### EXERCISE INSTRUCTIONS
Locate, in the data below, the line that contains "This seems like" and the line that contains "[Every Google result"; reproduce exactly those two lines and every line between them, nothing more.

(Stored records)
------------------------------------------------
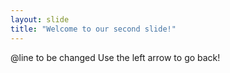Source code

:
 ```yaml
---
layout: slide
title: "Welcome to our second slide!"
---
```

@line to be changed
Use the left arrow to go back!

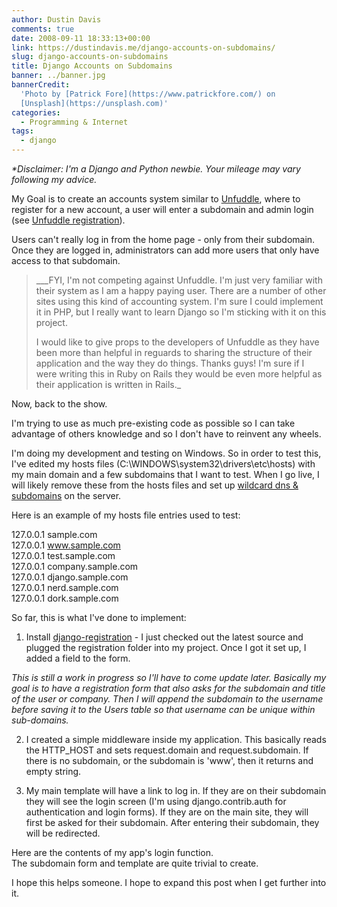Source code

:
 ```yaml
---
author: Dustin Davis
comments: true
date: 2008-09-11 18:33:13+00:00
link: https://dustindavis.me/django-accounts-on-subdomains/
slug: django-accounts-on-subdomains
title: Django Accounts on Subdomains
banner: ../banner.jpg
bannerCredit:
  'Photo by [Patrick Fore](https://www.patrickfore.com/) on
  [Unsplash](https://unsplash.com)'
categories:
  - Programming & Internet
tags:
  - django
---
```


_\*Disclaimer: I'm a Django and Python newbie. Your mileage may vary following
my advice._

My Goal is to create an accounts system similar to
[Unfuddle](http://unfuddle.com/), where to register for a new account, a user
will enter a subdomain and admin login (see
[Unfuddle registration](https://secure.unfuddle.com/accounts/new?plan=private)).

Users can't really log in from the home page - only from their subdomain. Once
they are logged in, administrators can add more users that only have access to
that subdomain.

<blockquote>___FYI, I'm not competing against Unfuddle. I'm just very familiar with their system as I am a happy paying user. There are a number of other sites using this kind of accounting system. I'm sure I could implement it in PHP, but I really want to learn Django so I'm sticking with it on this project.  
  
I would like to give props to the developers of Unfuddle as they have been more than helpful in reguards to sharing the structure of their application and the way they do things. Thanks guys! I'm sure if I were writing this in Ruby on Rails they would be even more helpful as their application is written in Rails._  
</blockquote>

Now, back to the show.

I'm trying to use as much pre-existing code as possible so I can take advantage
of others knowledge and so I don't have to reinvent any wheels.

I'm doing my development and testing on Windows. So in order to test this, I've
edited my hosts files (C:\WINDOWS\system32\drivers\etc\hosts) with my main
domain and a few subdomains that I want to test. When I go live, I will likely
remove these from the hosts files and set up
[wildcard dns & subdomains](https://dustindavis.me/setting-up-wildcard-dns-subdomains-on-cpanel.html)
on the server.

Here is an example of my hosts file entries used to test:

127.0.0.1 sample.com  
127.0.0.1 www.sample.com  
127.0.0.1 test.sample.com  
127.0.0.1 company.sample.com  
127.0.0.1 django.sample.com  
127.0.0.1 nerd.sample.com  
127.0.0.1 dork.sample.com

So far, this is what I've done to implement:

1. Install
   [django-registration](http://code.google.com/p/django-registration/) - I just
   checked out the latest source and plugged the registration folder into my
   project. Once I got it set up, I added a field to the form.

_This is still a work in progress so I'll have to come update later. Basically
my goal is to have a registration form that also asks for the subdomain and
title of the user or company. Then I will append the subdomain to the username
before saving it to the Users table so that username can be unique within
sub-domains._

2. I created a simple middleware inside my application. This basically reads the
   HTTP_HOST and sets request.domain and request.subdomain. If there is no
   subdomain, or the subdomain is 'www', then it returns and empty string.

3. My main template will have a link to log in. If they are on their subdomain
   they will see the login screen (I'm using django.contrib.auth for
   authentication and login forms). If they are on the main site, they will
   first be asked for their subdomain. After entering their subdomain, they will
   be redirected.

Here are the contents of my app's login function.  
The subdomain form and template are quite trivial to create.

I hope this helps someone. I hope to expand this post when I get further into
it.
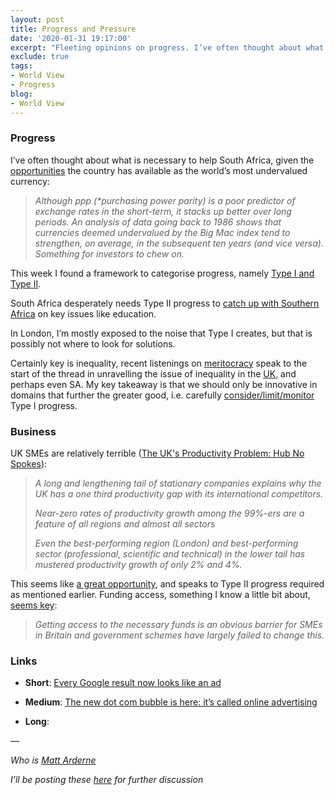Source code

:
 ```yaml
---
layout: post
title: Progress and Pressure
date: '2020-01-31 19:17:00'
excerpt: "Fleeting opinions on progress. I’ve often thought about what is necessary to help South Africa, given the opportunities the country has available as the world’s most undervalued currency. Although ppp (*purchasing power parity) is a poor predictor of exchange rates in the short-term, it stacks up better over long periods."
exclude: true
tags:
- World View
- Progress
blog:
- World View
---
```



### **Progress**

I’ve often thought about what is necessary to help South Africa, given the [opportunities](https://www.businessinsider.co.za/the-rand-big-mac-index-2020-1) the country has available as the world’s most undervalued currency:

> _Although ppp (*purchasing power parity) is a poor predictor of exchange rates in the short-term, it stacks up better over long periods. An analysis of data going back to 1986 shows that currencies deemed undervalued by the Big Mac index tend to strengthen, on average, in the subsequent ten years (and vice versa). Something for investors to chew on._

This week I found a framework to categorise progress, namely [Type I and Type II](https://benjaminreinhardt.com/type-I-and-type-II-progress).

South Africa desperately needs Type II progress to [catch up with Southern Africa](https://www.economist.com/middle-east-and-africa/2017/01/07/south-africa-has-one-of-the-worlds-worst-education-systems) on key issues like education.

In London, I’m mostly exposed to the noise that Type I creates, but that is possibly not where to look for solutions.

Certainly key is inequality, recent listenings on [meritocracy](https://podcasts.apple.com/us/podcast/when-meritocracy-wins-everybody-loses/id1081584611?i=1000450823662) speak to the start of the thread in unravelling the issue of inequality in the [UK](https://www.tbwns.com/2019/12/23/the-bears-lair-towards-a-working-class-tory-britain/), and perhaps even SA. My key takeaway is that we should only be innovative in domains that further the greater good, i.e. carefully [consider/limit/monitor](https://duckduckgo.com/?q=eu+facial+recognition+ban&t=ffab&iar=news&ia=news) Type I progress.

### **Business**

UK SMEs are relatively terrible ([The UK's Productivity Problem: Hub No Spokes](https://www.bankofengland.co.uk/speech/2018/andy-haldane-academy-of-social-sciences-annual-lecture-2018)):

> _A long and lengthening tail of stationary companies explains why the UK has a one third productivity gap with its international competitors._
> 
> _Near-zero rates of productivity growth among the 99%-ers are a feature of all regions and almost all sectors_
> 
> _Even the best-performing region (London) and best-performing sector (professional, scientific and technical) in the lower tail has mustered productivity growth of only 2% and 4%._

This seems like [a great opportunity](https://www.indexventures.com/perspectives/long-neglected-smes-are-new-target-startups/), and speaks to Type II progress required as mentioned earlier. Funding access, something I know a little bit about, [seems key](https://www.merchantsavvy.co.uk/uk-sme-data-stats-charts/):

> _Getting access to the necessary funds is an obvious barrier for SMEs in Britain and government schemes have largely failed to change this._

### Links

*   **Short**: [Every Google result now looks like an ad](https://twitter.com/craigmod/status/1219644556003565568)

*   **Medium**: [The new dot com bubble is here: it’s called online advertising](https://thecorrespondent.com/100/the-new-dot-com-bubble-is-here-its-called-online-advertising/13228924500-22d5fd24)

*   **Long**:

—

_Who is [Matt Arderne](https://rdrn.dev/)_

_I’ll be posting these [here](https://www.linkedin.com/in/m-ard/detail/recent-activity/shares/) for further discussion_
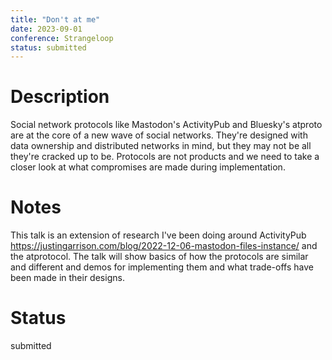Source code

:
 ```yaml
---
title: "Don't at me"
date: 2023-09-01
conference: Strangeloop
status: submitted
---
```


# Description

Social network protocols like Mastodon's ActivityPub and Bluesky's atproto are at the core of a new wave of social networks. They're designed with data ownership and distributed networks in mind, but they may not be all they're cracked up to be. Protocols are not products and we need to take a closer look at what compromises are made during implementation.

# Notes

This talk is an extension of research I've been doing around ActivityPub https://justingarrison.com/blog/2022-12-06-mastodon-files-instance/ and the atprotocol. The talk will show basics of how the protocols are similar and different and demos for implementing them and what trade-offs have been made in their designs.

# Status

submitted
------------------------------------------------
### EXERCISE RESULT
This seems like [a great opportunity](https://www.indexventures.com/perspectives/long-neglected-smes-are-new-target-startups/), and speaks to Type II progress required as mentioned earlier. Funding access, something I know a little bit about, [seems key](https://www.merchantsavvy.co.uk/uk-sme-data-stats-charts/):

> _Getting access to the necessary funds is an obvious barrier for SMEs in Britain and government schemes have largely failed to change this._

### Links

*   **Short**: [Every Google result now looks like an ad](https://twitter.com/craigmod/status/1219644556003565568)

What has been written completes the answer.